Go line by line through the listing below and copy those that hold "scriptscriptstyle".

(Data supplied)
^^^^

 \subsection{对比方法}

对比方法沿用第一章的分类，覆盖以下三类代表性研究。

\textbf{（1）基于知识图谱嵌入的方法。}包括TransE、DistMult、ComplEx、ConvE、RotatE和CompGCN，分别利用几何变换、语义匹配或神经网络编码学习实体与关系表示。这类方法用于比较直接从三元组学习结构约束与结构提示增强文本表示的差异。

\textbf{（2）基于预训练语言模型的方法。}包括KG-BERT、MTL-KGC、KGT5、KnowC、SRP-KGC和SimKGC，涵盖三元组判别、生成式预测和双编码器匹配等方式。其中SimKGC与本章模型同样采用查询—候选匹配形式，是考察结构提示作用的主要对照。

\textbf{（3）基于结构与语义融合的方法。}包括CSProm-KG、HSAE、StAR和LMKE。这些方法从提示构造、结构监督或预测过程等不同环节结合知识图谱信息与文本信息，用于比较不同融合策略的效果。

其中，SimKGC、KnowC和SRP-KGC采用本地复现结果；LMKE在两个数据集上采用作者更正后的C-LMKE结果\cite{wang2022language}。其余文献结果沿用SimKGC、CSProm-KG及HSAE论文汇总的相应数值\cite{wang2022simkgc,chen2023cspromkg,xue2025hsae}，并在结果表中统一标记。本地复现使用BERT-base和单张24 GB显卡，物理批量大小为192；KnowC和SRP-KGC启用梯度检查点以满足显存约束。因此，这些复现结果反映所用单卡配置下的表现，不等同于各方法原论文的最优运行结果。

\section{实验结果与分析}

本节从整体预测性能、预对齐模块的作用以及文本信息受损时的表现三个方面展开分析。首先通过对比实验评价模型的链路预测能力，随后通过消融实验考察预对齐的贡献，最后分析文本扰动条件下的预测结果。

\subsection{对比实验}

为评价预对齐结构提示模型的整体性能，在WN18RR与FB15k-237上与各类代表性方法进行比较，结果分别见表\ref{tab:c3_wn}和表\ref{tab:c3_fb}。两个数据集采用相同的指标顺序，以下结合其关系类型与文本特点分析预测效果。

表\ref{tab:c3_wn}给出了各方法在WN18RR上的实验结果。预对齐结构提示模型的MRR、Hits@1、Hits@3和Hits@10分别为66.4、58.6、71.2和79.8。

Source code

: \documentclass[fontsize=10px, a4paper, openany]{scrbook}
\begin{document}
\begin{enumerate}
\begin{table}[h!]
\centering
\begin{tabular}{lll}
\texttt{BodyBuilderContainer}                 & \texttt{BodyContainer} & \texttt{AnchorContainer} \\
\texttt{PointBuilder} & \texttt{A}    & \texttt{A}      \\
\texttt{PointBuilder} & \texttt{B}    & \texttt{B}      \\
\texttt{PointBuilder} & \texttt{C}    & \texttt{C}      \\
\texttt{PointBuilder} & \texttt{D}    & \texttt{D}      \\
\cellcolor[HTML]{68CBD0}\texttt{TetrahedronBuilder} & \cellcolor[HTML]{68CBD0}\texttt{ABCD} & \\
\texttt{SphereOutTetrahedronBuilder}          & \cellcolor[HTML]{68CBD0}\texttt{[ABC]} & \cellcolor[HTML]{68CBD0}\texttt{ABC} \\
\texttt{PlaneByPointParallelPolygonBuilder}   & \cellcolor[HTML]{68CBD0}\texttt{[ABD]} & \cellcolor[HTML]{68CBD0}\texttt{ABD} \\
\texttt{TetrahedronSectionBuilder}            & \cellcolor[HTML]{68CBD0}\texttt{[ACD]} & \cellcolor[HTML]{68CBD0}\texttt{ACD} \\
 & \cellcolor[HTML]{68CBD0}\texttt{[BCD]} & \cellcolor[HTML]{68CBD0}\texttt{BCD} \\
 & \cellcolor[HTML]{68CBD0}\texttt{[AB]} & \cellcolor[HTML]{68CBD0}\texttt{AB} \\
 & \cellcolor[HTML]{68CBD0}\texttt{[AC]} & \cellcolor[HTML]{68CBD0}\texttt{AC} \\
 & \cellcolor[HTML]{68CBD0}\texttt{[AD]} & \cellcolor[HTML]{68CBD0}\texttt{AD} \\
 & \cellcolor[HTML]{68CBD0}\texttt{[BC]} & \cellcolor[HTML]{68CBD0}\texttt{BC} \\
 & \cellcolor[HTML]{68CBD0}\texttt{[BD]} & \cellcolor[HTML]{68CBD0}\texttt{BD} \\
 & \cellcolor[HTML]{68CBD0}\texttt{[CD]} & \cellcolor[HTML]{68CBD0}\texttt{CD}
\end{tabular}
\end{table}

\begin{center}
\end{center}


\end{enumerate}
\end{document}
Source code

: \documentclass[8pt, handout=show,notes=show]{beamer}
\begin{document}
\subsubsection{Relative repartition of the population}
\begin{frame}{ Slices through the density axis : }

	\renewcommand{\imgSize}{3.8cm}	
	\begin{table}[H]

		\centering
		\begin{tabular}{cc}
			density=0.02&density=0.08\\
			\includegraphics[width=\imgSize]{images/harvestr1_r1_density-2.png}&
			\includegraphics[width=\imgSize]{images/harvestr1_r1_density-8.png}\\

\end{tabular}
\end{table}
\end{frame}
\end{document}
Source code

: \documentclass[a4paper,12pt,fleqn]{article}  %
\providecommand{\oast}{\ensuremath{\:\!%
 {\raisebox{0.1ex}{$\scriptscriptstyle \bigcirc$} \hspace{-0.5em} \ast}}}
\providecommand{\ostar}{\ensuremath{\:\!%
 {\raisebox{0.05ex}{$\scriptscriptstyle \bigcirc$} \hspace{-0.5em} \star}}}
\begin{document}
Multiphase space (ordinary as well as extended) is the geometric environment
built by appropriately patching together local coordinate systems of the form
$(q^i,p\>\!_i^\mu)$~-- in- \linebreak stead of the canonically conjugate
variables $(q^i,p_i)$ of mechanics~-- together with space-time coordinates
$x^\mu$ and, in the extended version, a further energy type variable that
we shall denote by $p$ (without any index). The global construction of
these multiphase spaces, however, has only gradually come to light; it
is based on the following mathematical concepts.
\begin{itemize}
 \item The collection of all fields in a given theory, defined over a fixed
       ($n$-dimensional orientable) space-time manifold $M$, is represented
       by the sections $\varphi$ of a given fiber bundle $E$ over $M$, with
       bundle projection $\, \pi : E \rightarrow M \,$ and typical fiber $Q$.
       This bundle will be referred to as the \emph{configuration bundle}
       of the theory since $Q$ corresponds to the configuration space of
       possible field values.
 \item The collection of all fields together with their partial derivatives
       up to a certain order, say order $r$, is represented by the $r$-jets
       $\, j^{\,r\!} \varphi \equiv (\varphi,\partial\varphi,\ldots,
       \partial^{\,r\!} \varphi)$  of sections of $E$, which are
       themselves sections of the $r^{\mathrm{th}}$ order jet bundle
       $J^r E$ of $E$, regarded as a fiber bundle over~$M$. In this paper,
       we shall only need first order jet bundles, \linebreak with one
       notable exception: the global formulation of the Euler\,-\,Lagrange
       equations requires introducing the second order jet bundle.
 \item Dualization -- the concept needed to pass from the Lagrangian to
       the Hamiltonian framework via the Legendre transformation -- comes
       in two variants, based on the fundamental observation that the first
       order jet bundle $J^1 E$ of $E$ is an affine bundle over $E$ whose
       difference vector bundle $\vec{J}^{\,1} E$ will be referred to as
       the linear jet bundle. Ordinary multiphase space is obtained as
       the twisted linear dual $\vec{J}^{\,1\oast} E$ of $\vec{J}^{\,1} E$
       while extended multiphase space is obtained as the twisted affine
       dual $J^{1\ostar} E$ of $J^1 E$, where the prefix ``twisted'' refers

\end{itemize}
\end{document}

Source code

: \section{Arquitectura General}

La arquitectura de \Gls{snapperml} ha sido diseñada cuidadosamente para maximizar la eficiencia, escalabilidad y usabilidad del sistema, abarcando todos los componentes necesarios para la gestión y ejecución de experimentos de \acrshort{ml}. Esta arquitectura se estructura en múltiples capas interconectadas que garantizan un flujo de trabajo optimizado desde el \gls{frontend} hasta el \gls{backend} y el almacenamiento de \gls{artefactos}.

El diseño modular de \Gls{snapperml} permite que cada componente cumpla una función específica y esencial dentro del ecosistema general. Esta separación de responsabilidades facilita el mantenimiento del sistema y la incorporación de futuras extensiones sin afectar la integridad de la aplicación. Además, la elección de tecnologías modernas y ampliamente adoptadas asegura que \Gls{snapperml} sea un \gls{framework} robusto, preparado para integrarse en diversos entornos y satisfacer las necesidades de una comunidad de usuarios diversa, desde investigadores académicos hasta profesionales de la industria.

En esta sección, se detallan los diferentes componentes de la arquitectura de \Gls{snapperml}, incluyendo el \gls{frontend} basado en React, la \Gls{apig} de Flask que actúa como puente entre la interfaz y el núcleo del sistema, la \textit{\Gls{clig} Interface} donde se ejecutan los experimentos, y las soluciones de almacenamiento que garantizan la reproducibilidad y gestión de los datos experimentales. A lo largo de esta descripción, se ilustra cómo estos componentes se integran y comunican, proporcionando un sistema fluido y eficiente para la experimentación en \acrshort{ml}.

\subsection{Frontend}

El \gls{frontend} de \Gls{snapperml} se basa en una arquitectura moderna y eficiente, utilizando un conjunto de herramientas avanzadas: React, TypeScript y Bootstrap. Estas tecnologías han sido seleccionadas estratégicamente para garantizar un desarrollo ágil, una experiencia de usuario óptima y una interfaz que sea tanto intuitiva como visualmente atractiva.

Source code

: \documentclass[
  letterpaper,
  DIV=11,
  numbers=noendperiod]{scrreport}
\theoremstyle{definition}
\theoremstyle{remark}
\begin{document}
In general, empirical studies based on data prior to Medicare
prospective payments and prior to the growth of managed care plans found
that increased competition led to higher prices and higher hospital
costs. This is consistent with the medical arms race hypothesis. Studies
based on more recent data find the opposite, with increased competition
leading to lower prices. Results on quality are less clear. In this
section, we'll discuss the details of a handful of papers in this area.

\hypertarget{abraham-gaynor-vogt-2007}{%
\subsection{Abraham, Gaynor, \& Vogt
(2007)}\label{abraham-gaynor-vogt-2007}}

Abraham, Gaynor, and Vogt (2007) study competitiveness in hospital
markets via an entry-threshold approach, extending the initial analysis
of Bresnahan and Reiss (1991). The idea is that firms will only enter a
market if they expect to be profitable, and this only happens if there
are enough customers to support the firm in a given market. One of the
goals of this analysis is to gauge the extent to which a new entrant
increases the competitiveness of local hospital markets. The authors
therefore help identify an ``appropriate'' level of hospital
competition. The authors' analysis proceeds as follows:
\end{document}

^^^^

(Response to the task)
 {\raisebox{0.1ex}{$\scriptscriptstyle \bigcirc$} \hspace{-0.5em} \ast}}}
 {\raisebox{0.05ex}{$\scriptscriptstyle \bigcirc$} \hspace{-0.5em} \star}}}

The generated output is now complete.